For years, he blended in quietly with the Daily Show's stock of eyebrow-raising, stone-faced pseudo-journalists, dwarfed by the imposing genius of Jon Stewart. Through no fault of his own, he suffered NBC's ill-conceived attempt to repackage British humor and sell it to a broad American market with The Office. He achieved minor cult status as Brick Tamland in Anchorman, but still seemed to be treading water in a sea of one-dimensionality. Needless to say, I assumed that he was more suited to supporting a more versatile lead actor than supporting an entire movie.

I'll be the first to admit that I underestimated Steve Carrell.

In The 40 Year Old Virgin, Carrell plays Andy Stiltzer, a quiet, polite, straight-laced employee at an electronics outlet who doesn't own a car and rides his bike to and from an apartment adorned with action figures still in their original packaging. He leads a humble, familiar, and seemingly content existence. Oh, and he's never had sex. Not once. It's not like he hasn't tried, but every sexual experience he has had with a woman has concluded abruptly and under extremely unfortunate circumstances (like him accidentally kicking her in the face). So Andy has abandoned his libido in favor of less discomforting pursuits such as video games and collectables.

Then one night, Andy's coworkers invite him to a game of poker, and when the four of them begin exchanging tales of their sexual escapades, it becomes quickly apparent that Andy has none to speak of. For the next 70 or so minutes of the film, Andy's new friends attempt to shepherd him to the promised land, leading to a series of events that eventually result in Andy's deflowering and his buddies' ironic flirtations with celibacy.

From afar, The 40 Year Old Virgin seems like a predictable (what's that? Yes, of course he loses his virginity at the end), shallow, dumb movie saturated with lewd jokes and punched up with some slapstick physical comedy. And to a certain extent, that's exactly what it is, But not in a bad way. Oddly enough, Carrell and his co-stars make the dynamic work, specifically by approaching it with the sort of dry, slightly off-beat angle that co-writer Judd Apatow used to spin the bizarre Anchorman script into a success.

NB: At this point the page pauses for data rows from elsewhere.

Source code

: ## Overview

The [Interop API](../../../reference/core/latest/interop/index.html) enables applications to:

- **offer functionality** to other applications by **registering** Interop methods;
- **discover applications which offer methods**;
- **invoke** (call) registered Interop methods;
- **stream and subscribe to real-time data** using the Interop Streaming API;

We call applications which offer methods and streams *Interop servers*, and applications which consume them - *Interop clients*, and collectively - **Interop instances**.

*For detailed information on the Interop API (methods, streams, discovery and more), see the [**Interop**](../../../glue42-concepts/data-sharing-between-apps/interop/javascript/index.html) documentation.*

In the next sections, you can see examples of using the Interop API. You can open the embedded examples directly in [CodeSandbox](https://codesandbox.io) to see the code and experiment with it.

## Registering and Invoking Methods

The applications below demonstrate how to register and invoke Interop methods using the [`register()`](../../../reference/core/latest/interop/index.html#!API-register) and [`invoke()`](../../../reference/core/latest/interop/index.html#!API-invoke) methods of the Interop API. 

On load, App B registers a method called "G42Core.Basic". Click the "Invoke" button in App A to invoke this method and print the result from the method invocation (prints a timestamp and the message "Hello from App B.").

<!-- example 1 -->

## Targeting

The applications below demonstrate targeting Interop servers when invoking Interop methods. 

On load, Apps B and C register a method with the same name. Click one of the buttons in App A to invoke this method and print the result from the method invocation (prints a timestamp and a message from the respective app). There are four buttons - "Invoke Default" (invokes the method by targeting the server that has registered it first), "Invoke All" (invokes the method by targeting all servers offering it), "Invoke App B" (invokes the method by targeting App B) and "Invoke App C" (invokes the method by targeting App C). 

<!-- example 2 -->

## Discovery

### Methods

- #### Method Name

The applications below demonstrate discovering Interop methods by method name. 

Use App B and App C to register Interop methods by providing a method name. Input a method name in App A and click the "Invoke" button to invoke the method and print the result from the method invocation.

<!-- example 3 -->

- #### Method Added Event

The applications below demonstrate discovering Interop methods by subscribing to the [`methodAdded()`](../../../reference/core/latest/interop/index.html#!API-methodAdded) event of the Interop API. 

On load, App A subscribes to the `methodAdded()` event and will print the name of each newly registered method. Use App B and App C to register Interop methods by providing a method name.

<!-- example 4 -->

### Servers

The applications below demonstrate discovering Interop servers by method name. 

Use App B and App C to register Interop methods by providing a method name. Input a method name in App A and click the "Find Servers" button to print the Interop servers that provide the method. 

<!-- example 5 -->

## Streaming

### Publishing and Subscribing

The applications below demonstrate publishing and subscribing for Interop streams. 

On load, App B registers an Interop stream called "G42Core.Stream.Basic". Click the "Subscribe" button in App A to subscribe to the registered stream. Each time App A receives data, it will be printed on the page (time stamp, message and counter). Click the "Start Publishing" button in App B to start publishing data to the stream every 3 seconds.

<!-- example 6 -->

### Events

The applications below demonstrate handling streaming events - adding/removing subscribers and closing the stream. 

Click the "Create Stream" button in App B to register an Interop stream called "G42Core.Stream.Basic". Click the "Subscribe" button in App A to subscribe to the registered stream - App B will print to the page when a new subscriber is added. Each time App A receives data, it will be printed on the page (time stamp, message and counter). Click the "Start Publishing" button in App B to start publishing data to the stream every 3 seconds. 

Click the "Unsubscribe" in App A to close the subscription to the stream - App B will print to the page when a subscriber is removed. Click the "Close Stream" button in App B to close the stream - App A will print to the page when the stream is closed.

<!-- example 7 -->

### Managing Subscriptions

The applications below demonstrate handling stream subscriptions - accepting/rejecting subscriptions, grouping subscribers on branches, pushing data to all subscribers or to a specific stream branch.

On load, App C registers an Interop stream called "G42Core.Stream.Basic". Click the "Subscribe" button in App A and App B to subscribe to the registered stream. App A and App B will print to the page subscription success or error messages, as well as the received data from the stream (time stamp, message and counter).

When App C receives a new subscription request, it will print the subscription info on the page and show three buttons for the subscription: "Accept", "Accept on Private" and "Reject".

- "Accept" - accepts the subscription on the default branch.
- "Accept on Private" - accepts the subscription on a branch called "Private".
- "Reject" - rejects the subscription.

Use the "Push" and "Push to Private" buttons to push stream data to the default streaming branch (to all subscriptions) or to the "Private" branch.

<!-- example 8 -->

At times, though, the movie descends below the cutting edge of wit and into the banal predictability typical of its genre. The chest-waxing scene, so gratuitously advertised in the trailer, is about as boring as you would expect, and it goes on for far too long (yeah, waxing hurts, guys, we get it), and the scene where Andy's date tries to drive him home sloshed on cosmopolitans seems pulled from the b-comedy common bin in a similar way.

Still, what makes this type-comedy so fresh-seeming is the awkward, apologetic, unassuming pathos of Carrell's character. Believe it or not, Carrell and Apatow did their research, speaking to many lifetime virgins who, they found, are usually normal-seeming folks who had at one point or another simply given up on sex. Andy is not a freak. He is not ugly, or pathological, or unappealing...in fact, he's a likeable guy, just extraordinarily haphazard in his romantic pursuits. The fact is that you don't have to be a virgin to empathize with Andy and his travails with the opposite sex. Everyone has had an "Andy moment" here or there. Andy just happens to have those moments throughout most of the movie's 90 minutes. You'll find that it's pretty funny when those moments happen to people who aren't you.

The 40 Year Old Virgin is not perfect, but it's definitely worth your nine bucks. So go see it?it'll get better each time you do.